TV Eye: Let the Bloodletting Begin
Feeling lukewarm about 'Ice and Fire' kick-starter 'Game of Thrones'
By Belinda Acosta, Fri., April 15, 2011
"Epic" is a PR buzzword you could use to describe the much-anticipated HBO series Game of Thrones. "Sweeping," "bold," and "grand" would be other obvious descriptors for this big-budget, big-concept series. Here are some words I would use: misogynistic, gratuitously violent, vulgar, and ultimately, one-dimensional.
The hype for Game of Thrones has been brewing for weeks. So when an advance screener of the pilot finally arrived, I was eager to dig in. However, getting through that first episode was a lot like being on a first date with a handsome stranger: Oh, you know you want to experience every inch of him, if only he didn't have to talk.
Let me start with what's appealing about Game of Thrones. First and foremost, from the stylish opening credits to the stunning cinematography, it is simply luscious to watch – especially so for those who love big, historical dramas with sweeping panoramas. Based on the bestselling fantasy book series A Song of Ice and Fire by George R.R. Martin, the series takes viewers into a world that leans more toward a fictional reality than a place steeped in the whimsical or supernatural. The setting is Westeros, a continent divided into seven distinct kingdoms ruled by several powerful families. These families have risen to power through war, arranged marriages, corruption, and inheritance. As you might expect, no family is content with its fair share. Old grudges, inflated egos, and a powerful sense of entitlement spur members of these families to seek fortunes beyond what they have. Greed, ambition, and desire are the source of all the drama. These are enormously rich sources, of course, but the narrative notes, in comparison to the imaginative and vivid execution of the set, costumes, and cinematography, come off as tinny. To extend the metaphor: Narratively, the series hits all the whole tones, but there are too few sharps and flats for nuance.

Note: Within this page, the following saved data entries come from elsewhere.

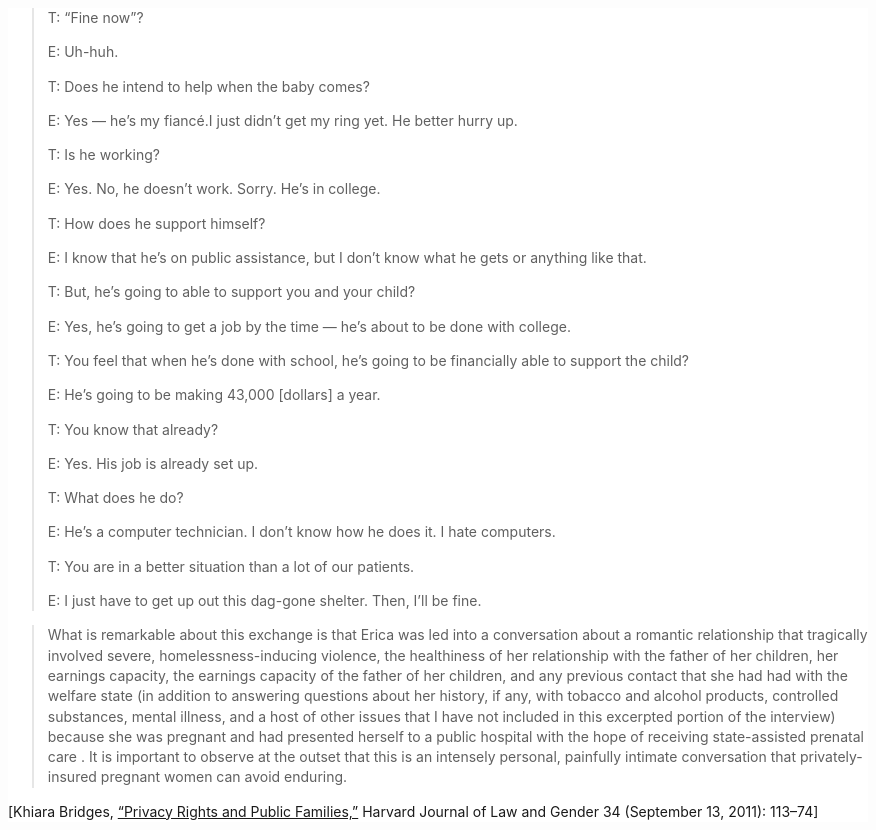 > 
> T:  “Fine  now”?
> 
> E:  Uh-huh.
> 
> T:  Does  he  intend  to  help  when  the  baby  comes?
> 
> E:  Yes — he’s my fiancé.I  just  didn’t  get  my  ring  yet.   He  better hurry  up.
> 
> T:  Is  he  working?
> 
> E: Yes.  No, he doesn’t work.  Sorry.  He’s in college.
> 
> T:  How  does  he  support  himself?
> 
> E: I know that he’s on public assistance, but I don’t know what he gets  or  anything  like  that.
> 
> T:  But,  he’s  going  to  able  to  support  you  and  your  child?
> 
> E: Yes, he’s going to get a job by the time — he’s about to be done with  college.
> 
> T:  You  feel  that  when  he’s  done  with  school,  he’s  going  to  be  financially  able  to  support  the  child?
> 
> E:  He’s  going  to  be  making  43,000  [dollars]  a  year.
> 
> T:  You  know  that  already?
> 
> E:  Yes.   His  job  is  already  set  up.
> 
> T:  What  does  he  do?
> 
> E: He’s a computer technician.  I don’t know how he does it.  I hate computers.
> 
> T:  You  are  in  a  better  situation  than  a  lot  of  our  patients.
> 
> E:  I  just  have  to  get  up  out  this  dag-gone  shelter.   Then,  I’ll  be fine.

> What  is  remarkable  about  this  exchange  is  that  Erica  was  led  into  a conversation  about  a  romantic  relationship  that  tragically  involved  severe, homelessness-inducing violence, the healthiness of her relationship with the father  of  her  children,  her  earnings  capacity,  the  earnings  capacity  of  the father  of  her  children,  and  any  previous  contact  that  she  had  had  with  the welfare  state  (in  addition  to  answering  questions  about  her  history,  if  any, with tobacco and alcohol products, controlled substances, mental illness, and a host of other issues that I have not included in this excerpted portion of the interview) because  she  was  pregnant  and  had  presented  herself  to  a  public hospital with the hope of receiving state-assisted prenatal care .  It is important to observe at the outset that this is an intensely personal, painfully intimate   conversation   that   privately-insured   pregnant   women   can   avoid enduring.

[Khiara Bridges, [“Privacy Rights and Public Families,”](https://ssrn.com/abstract=1926757) Harvard Journal of Law and Gender 34 (September 13, 2011): 113–74]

The time period is not named, but the overall feel is medieval. No, I don't cling to ideas of an idyllic pastoral era when good, earthy people toiled under the rule of a benevolent despot whilst bluebirds sang above them. I imagine life was rough and filthy and morally crude. But I can't help but be disappointed that when given the opportunity to create a new fantasy world, the choice was to undergird that world with leaden ideas based on male dominance, where women are subjugated and "the other" is cast as inhuman at best, or dark and debased at worst. (To be fair, some of my complaints might be with the original books, which I haven't read.) Then again, that nefarious-seeming stranger is still worthy of marrying your sister if it'll help a guy win back his throne. Here's how Prince Viserys Targaryen (Harry Lloyd) explains the situation to his timid sister, Princess Daenerys Targaryen (Emilia Clarke), on the day of her arranged marriage: "I would have you fuck all the Dothraki and their horses." That he lewdly fondled her naked body before saying this adds to the suffocating weight of his oppression.
To say that Game of Thrones relies on the most primary of male fantasies is an understatement. A humorous representation of this comes when the patriarch of the Stark family (Sean Bean as Lord Eddard "Ned" Stark) sits beneath a tree and slowly but deliberately polishes the long, stiff blade of his impossibly shiny sword. In the second episode, an adult tells a youngster that the most special swords are named. Surely I won't be the only one guffawing.
Game of Thrones starts as many other action-adventure stories do – with a great roar fueled by spittle and blood. But the bloodletting and violence and sexual exploitation in Game of Thrones does not feel earned as much as it feels gratuitous. And that is a shame. The performances are strong, even as most of the actors are working with characters that do not resonate beyond a few base notes. And while Peter Dinklage as Tyrion Lannister makes a potentially appealing rogue and there are hints of a more complex future for the youngest Stark daughter (Maisie Williams as Arya Stark), you'll have to gag your way through the pilot to see if that promise is realized.
Game of Thrones premieres April 17 at 8pm on HBO.